> **Exercise materials**:
------------------------------------------------------------
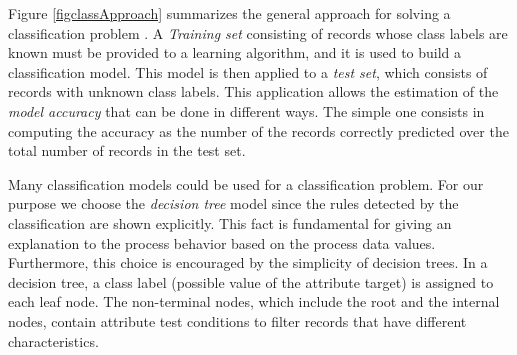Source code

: \documentclass{llncs}
\begin{document}
Figure \ref{figclassApproach} summarizes the general approach for solving a classification problem \cite{5}. A \emph{Training set} consisting of records whose class labels are known must be provided to a learning algorithm, and it is used to build a classification model. This model is then applied to a \emph{test set}, which consists of records with unknown class labels. This application allows the estimation of the \emph{model accuracy} that can be done in different ways. The simple one consists in computing the accuracy as the number of the records correctly predicted over the total number of records in the test set.

Many classification models could be used for a classification problem. For our purpose we choose the \emph{decision tree} model since the rules detected by the classification are shown explicitly. This fact is fundamental for giving an explanation to the process behavior based on the process data values. Furthermore, this choice is encouraged by the simplicity of decision trees. In a decision tree, a class label (possible value of the attribute target) is assigned to each leaf node. The non-terminal nodes, which include the root and the internal nodes, contain attribute test conditions to filter records that have different characteristics.

\end{document}
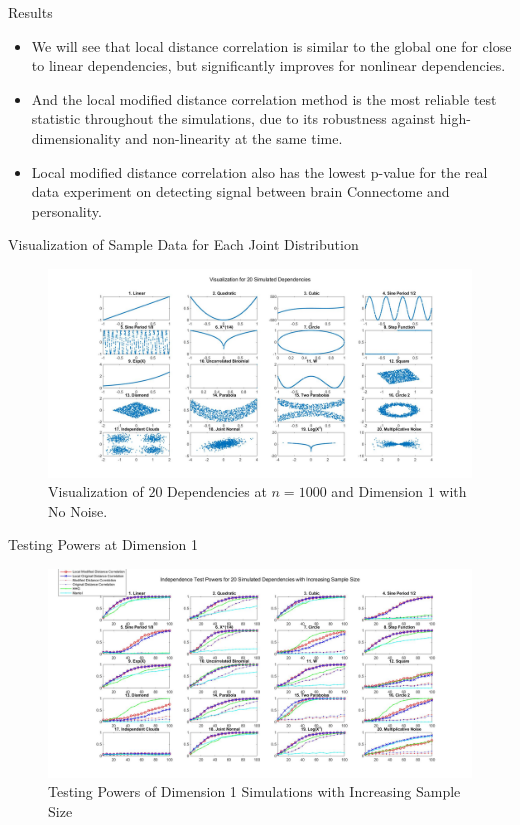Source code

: \documentclass{beamer}
\begin{document}
\begin{frame}{Results}
\begin{itemize}[<+->]
\item We will see that local distance correlation is similar to the global one for close to linear dependencies, but significantly improves for nonlinear dependencies. 
\item And the local modified distance correlation method is the most reliable test statistic throughout the simulations, due to its robustness against high-dimensionality and non-linearity at the same time.
\item Local modified distance correlation also has the lowest p-value for the real data experiment on detecting signal between brain Connectome and personality.
\end{itemize}
\end{frame}

\begin{frame}{Visualization of Sample Data for Each Joint Distribution}
\begin{figure}[ht]
  \centering
  \includegraphics[width=1.0\textwidth]{Fig0.jpg}
	\caption{Visualization of $20$ Dependencies at $n=1000$ and Dimension $1$ with No Noise.}
	\label{fig1}
\end{figure} 
\end{frame}

\begin{frame}{Testing Powers at Dimension 1}
\begin{figure}[ht]
  \centering
  \includegraphics[width=1.0\textwidth]{Fig1.jpg}
	\caption{Testing Powers of Dimension 1 Simulations with Increasing Sample Size}
	\label{fig2}
\end{figure} 
\end{frame}
\end{document}
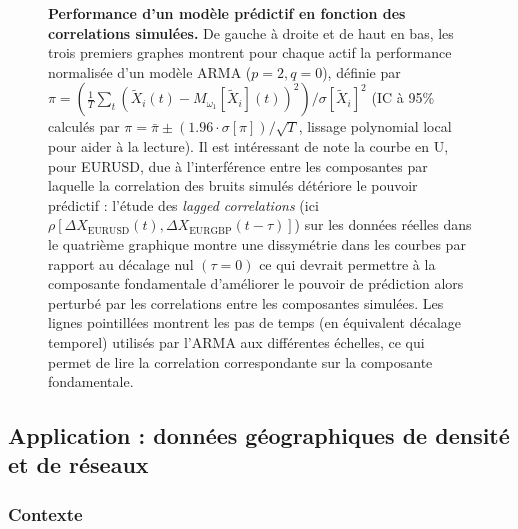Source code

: \begin{figure}[h!]
\caption{\small \textbf{Performance d'un modèle prédictif en fonction des correlations simulées.} De gauche à droite et de haut en bas, les trois premiers graphes montrent pour chaque actif la performance normalisée d'un modèle ARMA ($p=2,q=0$), définie par $\pi = \left(\frac{1}{T}\sum_t\left(\tilde{X}_i(t) - M_{\omega_1}\left[\tilde{X}_i\right](t)\right)^2 \right) / \sigma \left[ \tilde{X}_i \right]^2$ (IC à 95\% calculés par $\pi = \bar{\pi} \pm (1.96\cdot \sigma [\pi])/\sqrt{T}$, lissage polynomial local pour aider à la lecture). Il est intéressant de note la courbe en U, pour EURUSD, due à l'interférence entre les composantes par laquelle la correlation des bruits simulés détériore le pouvoir prédictif : l'étude des \emph{lagged correlations} (ici $\rho [\Delta X_{\textrm{EURUSD}}(t),\Delta X_{\textrm{EURGBP}}(t-\tau)]$) sur les données réelles dans le quatrième graphique montre une dissymétrie dans les courbes par rapport au décalage nul $(\tau = 0)$ ce qui devrait permettre à la composante fondamentale d'améliorer le pouvoir de prédiction alors perturbé par les correlations entre les composantes simulées. Les lignes pointillées montrent les pas de temps (en équivalent décalage temporel) utilisés par l'ARMA aux différentes échelles, ce qui permet de lire la correlation correspondante sur la composante fondamentale.}
\label{fig:model_perf}
\end{figure}




\newpage




\subsection{Application : données géographiques de densité et de réseaux}


\subsubsection{Contexte}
------------------------------------------------------------
> **Work task**:
Find the word "value" in the records and pull out each line that has it.

> **Final answer**:
Many classification models could be used for a classification problem. For our purpose we choose the \emph{decision tree} model since the rules detected by the classification are shown explicitly. This fact is fundamental for giving an explanation to the process behavior based on the process data values. Furthermore, this choice is encouraged by the simplicity of decision trees. In a decision tree, a class label (possible value of the attribute target) is assigned to each leaf node. The non-terminal nodes, which include the root and the internal nodes, contain attribute test conditions to filter records that have different characteristics.
\item Local modified distance correlation also has the lowest p-value for the real data experiment on detecting signal between brain Connectome and personality.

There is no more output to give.